▶ [WORK REQUIRED]:
Pictures found in the material must be left out, and every line returned as written.

BEGIN

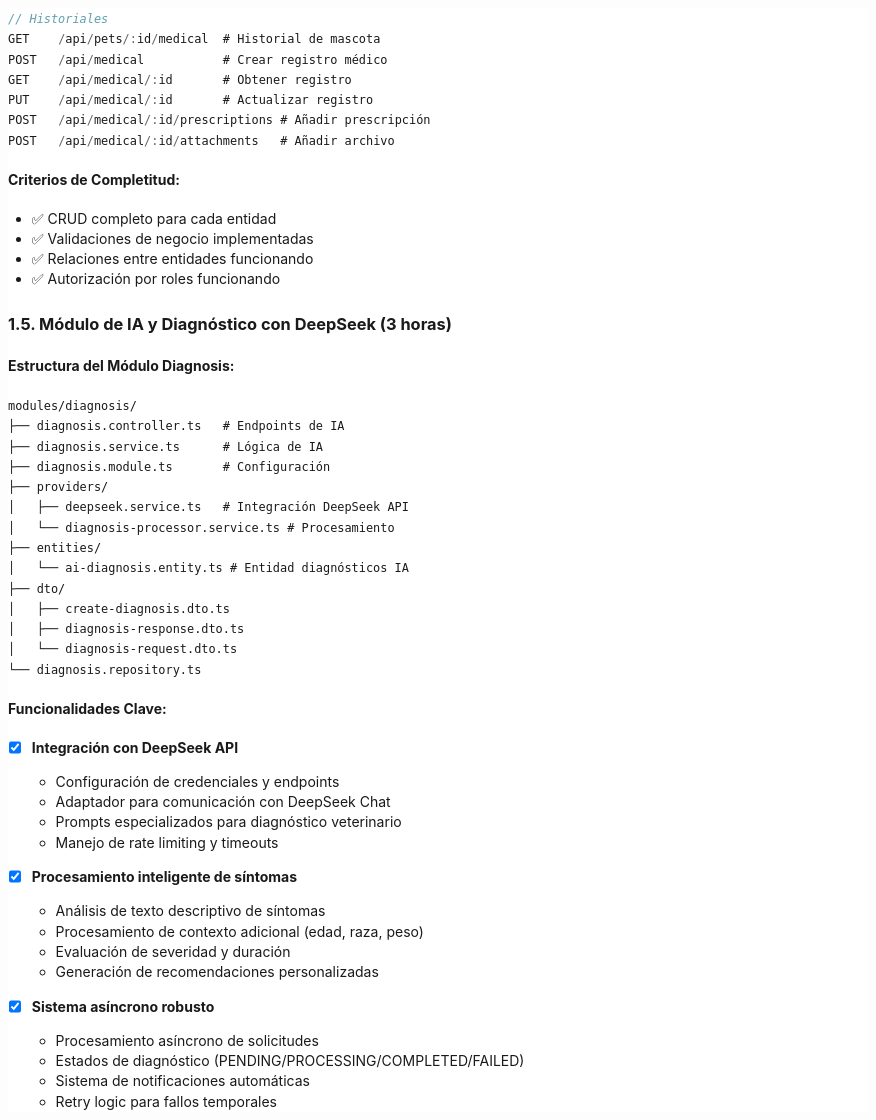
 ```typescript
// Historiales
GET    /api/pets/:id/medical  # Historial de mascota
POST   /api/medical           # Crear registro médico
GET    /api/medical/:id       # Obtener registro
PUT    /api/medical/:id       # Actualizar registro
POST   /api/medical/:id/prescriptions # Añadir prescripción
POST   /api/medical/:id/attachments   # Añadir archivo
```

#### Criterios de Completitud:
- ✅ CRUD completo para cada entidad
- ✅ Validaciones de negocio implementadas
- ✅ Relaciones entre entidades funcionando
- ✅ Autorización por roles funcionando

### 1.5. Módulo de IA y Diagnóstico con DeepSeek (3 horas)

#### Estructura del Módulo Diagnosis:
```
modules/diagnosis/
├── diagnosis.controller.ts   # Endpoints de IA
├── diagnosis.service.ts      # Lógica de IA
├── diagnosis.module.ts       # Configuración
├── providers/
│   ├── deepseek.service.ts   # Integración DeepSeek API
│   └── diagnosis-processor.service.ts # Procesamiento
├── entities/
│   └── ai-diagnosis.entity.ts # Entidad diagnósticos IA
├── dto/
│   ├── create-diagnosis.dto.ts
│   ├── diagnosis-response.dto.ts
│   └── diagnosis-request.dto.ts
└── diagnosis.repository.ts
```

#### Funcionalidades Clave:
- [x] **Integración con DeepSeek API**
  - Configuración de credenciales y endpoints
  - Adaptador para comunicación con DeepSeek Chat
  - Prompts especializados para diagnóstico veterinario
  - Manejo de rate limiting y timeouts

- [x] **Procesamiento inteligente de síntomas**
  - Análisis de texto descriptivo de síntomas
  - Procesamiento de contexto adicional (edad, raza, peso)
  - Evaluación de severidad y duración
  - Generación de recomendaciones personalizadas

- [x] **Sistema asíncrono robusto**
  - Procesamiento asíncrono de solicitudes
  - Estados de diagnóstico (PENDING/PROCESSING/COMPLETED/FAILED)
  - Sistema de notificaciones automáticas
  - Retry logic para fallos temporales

END

▶ [FINAL ANSWER]:
 ```typescript
// Historiales
GET    /api/pets/:id/medical  # Historial de mascota
POST   /api/medical           # Crear registro médico
GET    /api/medical/:id       # Obtener registro
PUT    /api/medical/:id       # Actualizar registro
POST   /api/medical/:id/prescriptions # Añadir prescripción
POST   /api/medical/:id/attachments   # Añadir archivo
```

#### Criterios de Completitud:
- ✅ CRUD completo para cada entidad
- ✅ Validaciones de negocio implementadas
- ✅ Relaciones entre entidades funcionando
- ✅ Autorización por roles funcionando

### 1.5. Módulo de IA y Diagnóstico con DeepSeek (3 horas)

#### Estructura del Módulo Diagnosis:
```
modules/diagnosis/
├── diagnosis.controller.ts   # Endpoints de IA
├── diagnosis.service.ts      # Lógica de IA
├── diagnosis.module.ts       # Configuración
├── providers/
│   ├── deepseek.service.ts   # Integración DeepSeek API
│   └── diagnosis-processor.service.ts # Procesamiento
├── entities/
│   └── ai-diagnosis.entity.ts # Entidad diagnósticos IA
├── dto/
│   ├── create-diagnosis.dto.ts
│   ├── diagnosis-response.dto.ts
│   └── diagnosis-request.dto.ts
└── diagnosis.repository.ts
```

#### Funcionalidades Clave:
- [x] **Integración con DeepSeek API**
  - Configuración de credenciales y endpoints
  - Adaptador para comunicación con DeepSeek Chat
  - Prompts especializados para diagnóstico veterinario
  - Manejo de rate limiting y timeouts

- [x] **Procesamiento inteligente de síntomas**
  - Análisis de texto descriptivo de síntomas
  - Procesamiento de contexto adicional (edad, raza, peso)
  - Evaluación de severidad y duración
  - Generación de recomendaciones personalizadas

- [x] **Sistema asíncrono robusto**
  - Procesamiento asíncrono de solicitudes
  - Estados de diagnóstico (PENDING/PROCESSING/COMPLETED/FAILED)
  - Sistema de notificaciones automáticas
  - Retry logic para fallos temporales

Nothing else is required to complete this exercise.